## WHAT THE TASK ASKS
Would you please repeat exactly the entries below, starting at the line with "- HTTPS: Accept" and ending at the line with "Retrieves a list", and nothing outside that range? Leave out the pictures.

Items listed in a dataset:
* * * * * * * * *

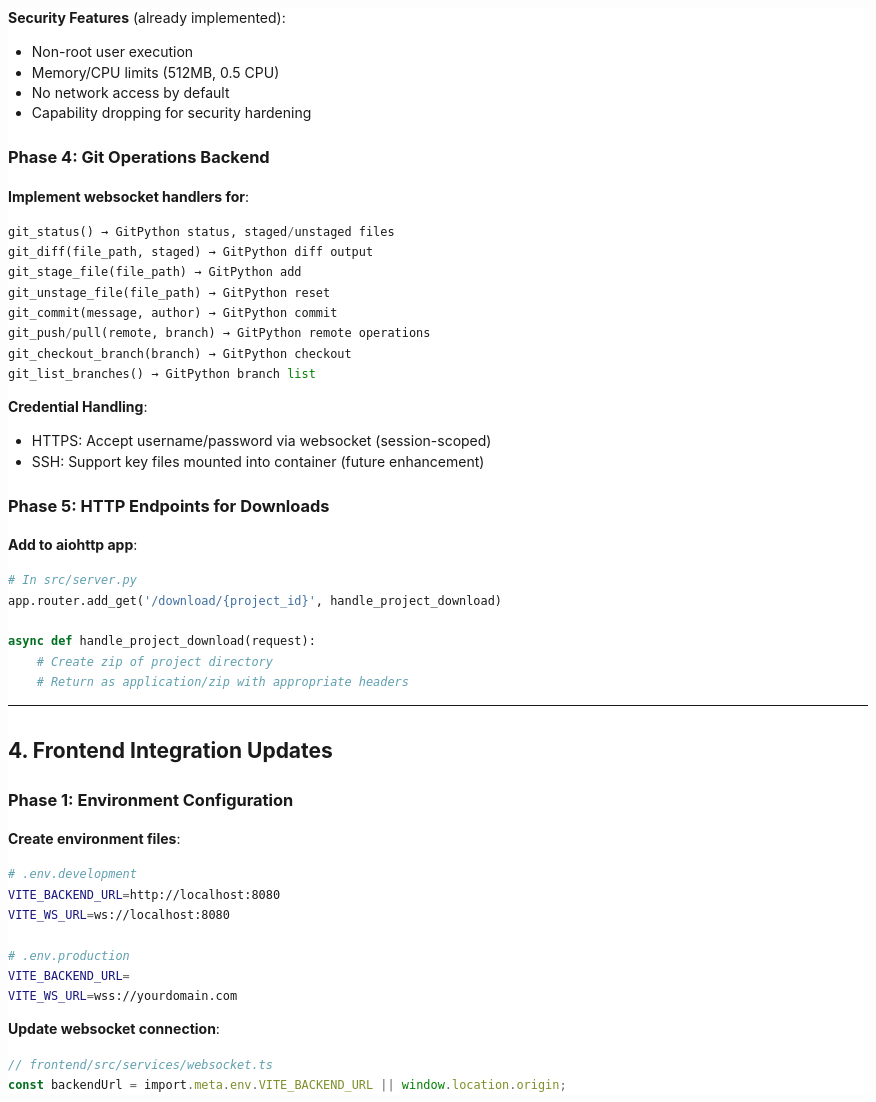 **Security Features** (already implemented):
- Non-root user execution
- Memory/CPU limits (512MB, 0.5 CPU)
- No network access by default
- Capability dropping for security hardening

### Phase 4: Git Operations Backend
**Implement websocket handlers for**:
```python
git_status() → GitPython status, staged/unstaged files
git_diff(file_path, staged) → GitPython diff output
git_stage_file(file_path) → GitPython add
git_unstage_file(file_path) → GitPython reset
git_commit(message, author) → GitPython commit
git_push/pull(remote, branch) → GitPython remote operations
git_checkout_branch(branch) → GitPython checkout
git_list_branches() → GitPython branch list
```

**Credential Handling**:
- HTTPS: Accept username/password via websocket (session-scoped)
- SSH: Support key files mounted into container (future enhancement)

### Phase 5: HTTP Endpoints for Downloads
**Add to aiohttp app**:
```python
# In src/server.py
app.router.add_get('/download/{project_id}', handle_project_download)

async def handle_project_download(request):
    # Create zip of project directory
    # Return as application/zip with appropriate headers
```

---

## 4. Frontend Integration Updates

### Phase 1: Environment Configuration
**Create environment files**:
```bash
# .env.development
VITE_BACKEND_URL=http://localhost:8080
VITE_WS_URL=ws://localhost:8080

# .env.production
VITE_BACKEND_URL=
VITE_WS_URL=wss://yourdomain.com
```

**Update websocket connection**:
```typescript
// frontend/src/services/websocket.ts
const backendUrl = import.meta.env.VITE_BACKEND_URL || window.location.origin;
```
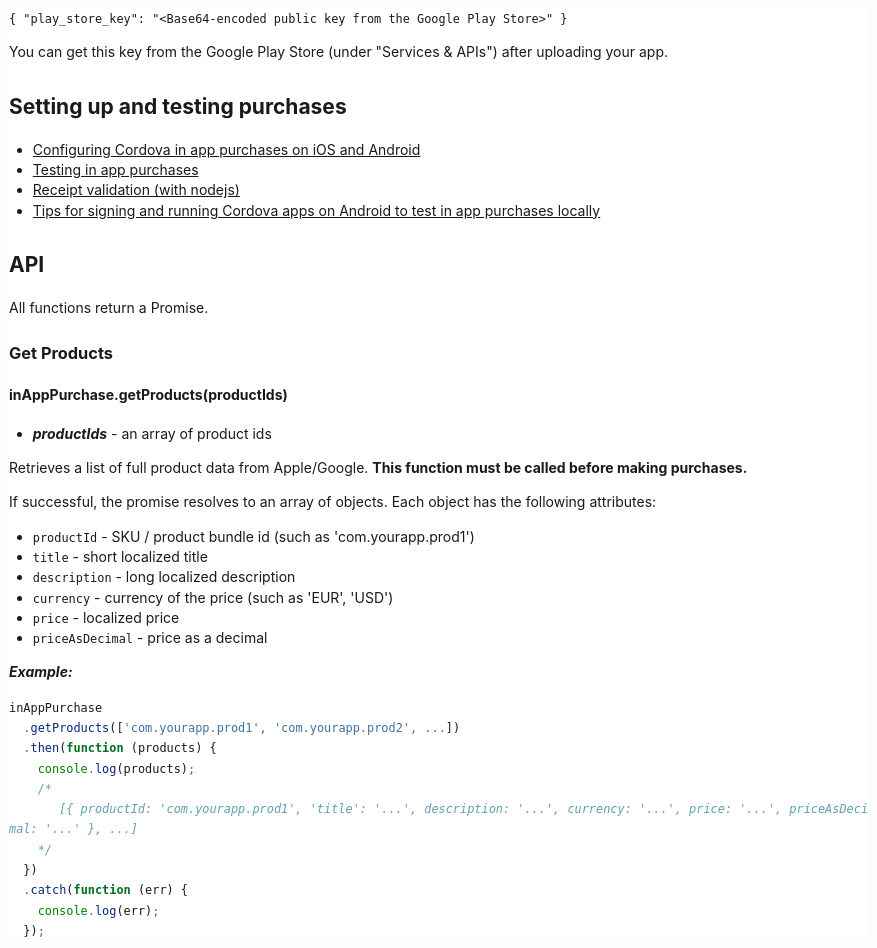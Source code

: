     { "play_store_key": "<Base64-encoded public key from the Google Play Store>" }

You can get this key from the Google Play Store (under "Services & APIs") after uploading your app.

## Setting up and testing purchases

- [Configuring Cordova in app purchases on iOS and Android](https://alexdisler.com/2016/04/30/configuring-in-app-purchases-cordova-ionic-ios-android/)
- [Testing in app purchases](https://alexdisler.com/2016/04/04/testing-cordova-in-app-purchases-on-ios-android/)
- [Receipt validation (with nodejs)](https://alexdisler.com/2016/03/20/validating-cordova-in-app-purchases-on-ios-and-android-using-nodejs/)
- [Tips for signing and running Cordova apps on Android to test in app purchases locally](https://alexdisler.com/2016/04/01/tips-for-signing-installing-cordova-apps-on-android/)

## API

All functions return a Promise.

### Get Products

#### inAppPurchase.getProducts(productIds)

- ___productIds___ - an array of product ids

Retrieves a list of full product data from Apple/Google. **This function must be called before making purchases.**

If successful, the promise resolves to an array of objects. Each object has the following attributes:

- ```productId``` - SKU / product bundle id (such as 'com.yourapp.prod1')
- ```title``` - short localized title
- ```description``` - long localized description
- ```currency``` - currency of the price (such as 'EUR', 'USD')
- ```price``` - localized price
- ```priceAsDecimal``` - price as a decimal

___Example:___

```js
inAppPurchase
  .getProducts(['com.yourapp.prod1', 'com.yourapp.prod2', ...])
  .then(function (products) {
    console.log(products);
    /*
       [{ productId: 'com.yourapp.prod1', 'title': '...', description: '...', currency: '...', price: '...', priceAsDecimal: '...' }, ...]
    */
  })
  .catch(function (err) {
    console.log(err);
  });
```
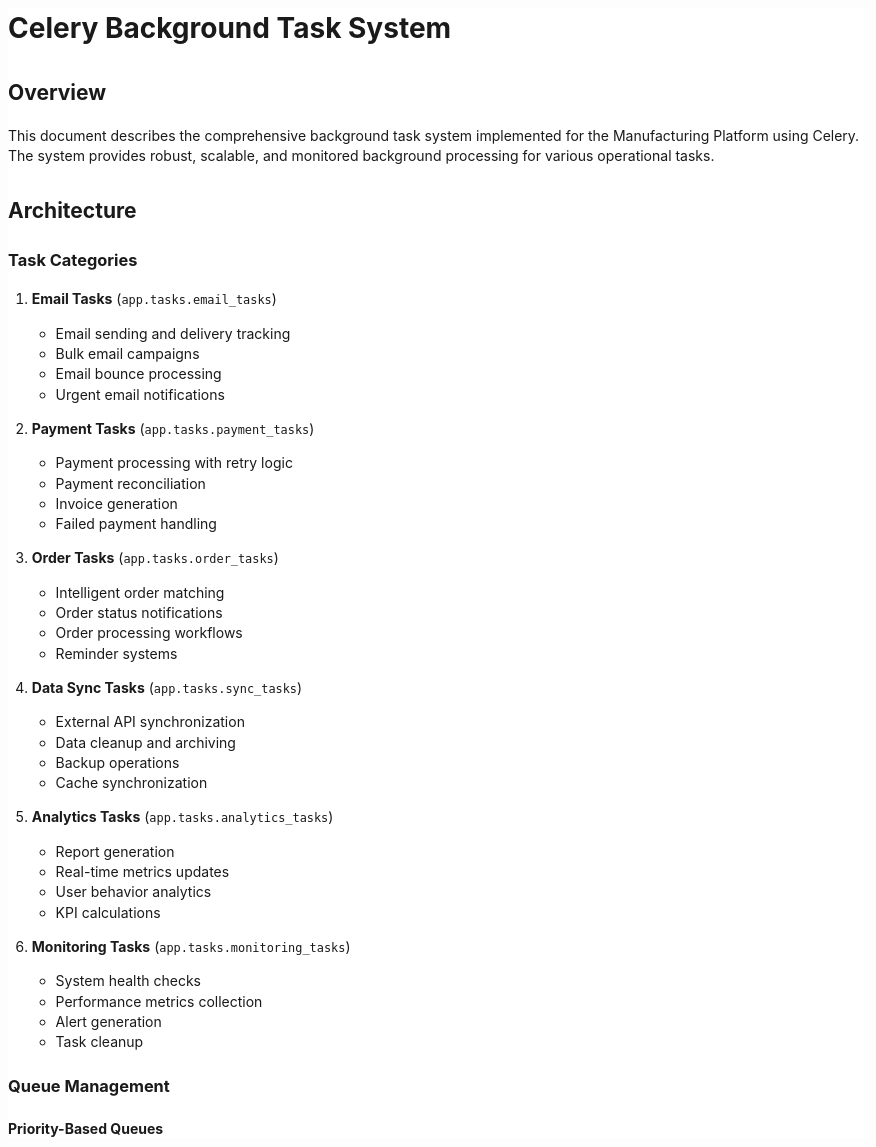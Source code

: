 # Celery Background Task System

## Overview

This document describes the comprehensive background task system implemented for the Manufacturing Platform using Celery. The system provides robust, scalable, and monitored background processing for various operational tasks.

## Architecture

### Task Categories

1. **Email Tasks** (`app.tasks.email_tasks`)
   - Email sending and delivery tracking
   - Bulk email campaigns
   - Email bounce processing
   - Urgent email notifications

2. **Payment Tasks** (`app.tasks.payment_tasks`)
   - Payment processing with retry logic
   - Payment reconciliation
   - Invoice generation
   - Failed payment handling

3. **Order Tasks** (`app.tasks.order_tasks`)
   - Intelligent order matching
   - Order status notifications
   - Order processing workflows
   - Reminder systems

4. **Data Sync Tasks** (`app.tasks.sync_tasks`)
   - External API synchronization
   - Data cleanup and archiving
   - Backup operations
   - Cache synchronization

5. **Analytics Tasks** (`app.tasks.analytics_tasks`)
   - Report generation
   - Real-time metrics updates
   - User behavior analytics
   - KPI calculations

6. **Monitoring Tasks** (`app.tasks.monitoring_tasks`)
   - System health checks
   - Performance metrics collection
   - Alert generation
   - Task cleanup

### Queue Management

#### Priority-Based Queues
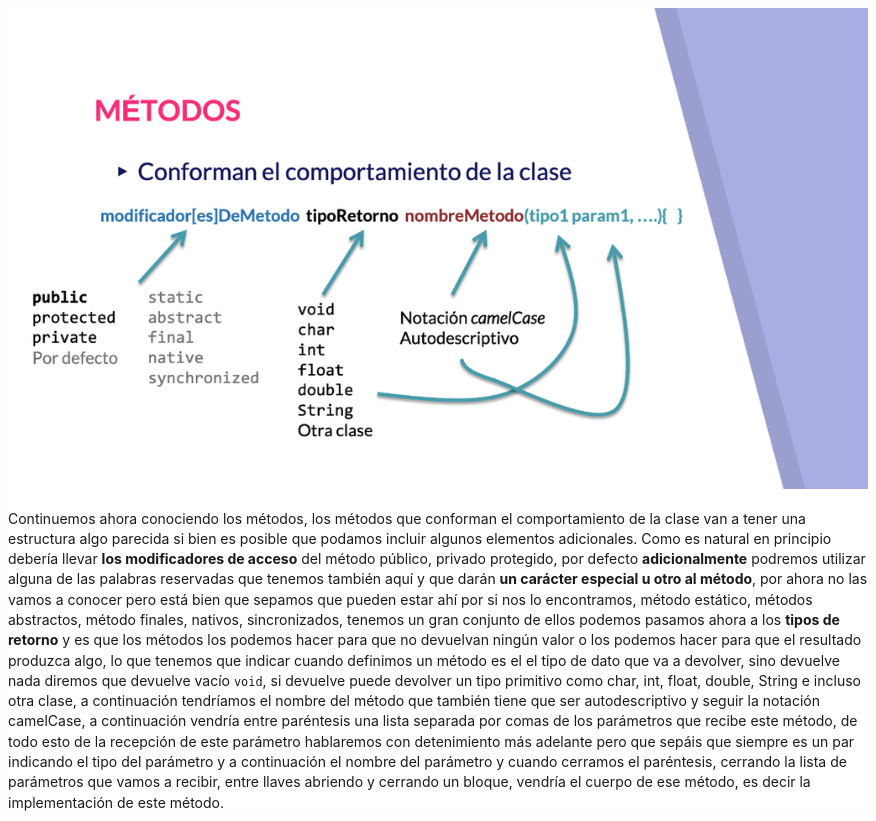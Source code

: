 ![11_Propiedades_y_metodos-5](images/11_Propiedades_y_metodos-5.png)

Continuemos ahora conociendo los métodos, los métodos que conforman el comportamiento de la clase van a tener una estructura algo parecida si bien es posible que podamos incluir algunos elementos adicionales. Como es natural en principio debería llevar **los modificadores de acceso** del método público, privado protegido, por defecto **adicionalmente** podremos utilizar alguna de las palabras reservadas que tenemos también aquí y que darán **un carácter especial u otro al método**, por ahora no las vamos a conocer pero está bien que sepamos que pueden estar ahí por si nos lo encontramos, método estático, métodos abstractos, método finales, nativos, sincronizados, tenemos un gran conjunto de ellos podemos pasamos ahora a los **tipos de retorno** y es que los métodos los podemos hacer para que no devuelvan ningún valor o los podemos hacer para que el resultado produzca algo, lo que tenemos que indicar cuando definimos un método es el el tipo de dato que va a devolver, sino devuelve nada diremos que devuelve vacío `void`, si devuelve puede devolver un tipo primitivo como char, int, float, double, String e incluso otra clase, a continuación tendríamos el nombre del método que también tiene que ser autodescriptivo y seguir la notación camelCase, a continuación vendría entre paréntesis una lista separada por comas de los parámetros que recibe este método, de todo esto de la recepción de este parámetro hablaremos con detenimiento más adelante pero que sepáis que siempre es un par indicando el tipo del parámetro y a continuación el nombre del parámetro y cuando cerramos el paréntesis, cerrando la lista de parámetros que vamos a recibir, entre llaves abriendo y cerrando un bloque, vendría el cuerpo de ese método, es decir la implementación de este método.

* * * * * * * * *

## ANSWER SECTION
- HTTPS: Accept username/password via websocket (session-scoped)
- SSH: Support key files mounted into container (future enhancement)

### Phase 5: HTTP Endpoints for Downloads
**Add to aiohttp app**:
```python
# In src/server.py
app.router.add_get('/download/{project_id}', handle_project_download)

async def handle_project_download(request):
    # Create zip of project directory
    # Return as application/zip with appropriate headers
```

---

## 4. Frontend Integration Updates

### Phase 1: Environment Configuration
**Create environment files**:
```bash
# .env.development
VITE_BACKEND_URL=http://localhost:8080
VITE_WS_URL=ws://localhost:8080

# .env.production
VITE_BACKEND_URL=
VITE_WS_URL=wss://yourdomain.com
```

**Update websocket connection**:
```typescript
// frontend/src/services/websocket.ts
const backendUrl = import.meta.env.VITE_BACKEND_URL || window.location.origin;
```
Source code

:     { "play_store_key": "<Base64-encoded public key from the Google Play Store>" }

You can get this key from the Google Play Store (under "Services & APIs") after uploading your app.

## Setting up and testing purchases

- [Configuring Cordova in app purchases on iOS and Android](https://alexdisler.com/2016/04/30/configuring-in-app-purchases-cordova-ionic-ios-android/)
- [Testing in app purchases](https://alexdisler.com/2016/04/04/testing-cordova-in-app-purchases-on-ios-android/)
- [Receipt validation (with nodejs)](https://alexdisler.com/2016/03/20/validating-cordova-in-app-purchases-on-ios-and-android-using-nodejs/)
- [Tips for signing and running Cordova apps on Android to test in app purchases locally](https://alexdisler.com/2016/04/01/tips-for-signing-installing-cordova-apps-on-android/)

## API

All functions return a Promise.

### Get Products

#### inAppPurchase.getProducts(productIds)

- ___productIds___ - an array of product ids

Retrieves a list of full product data from Apple/Google. **This function must be called before making purchases.**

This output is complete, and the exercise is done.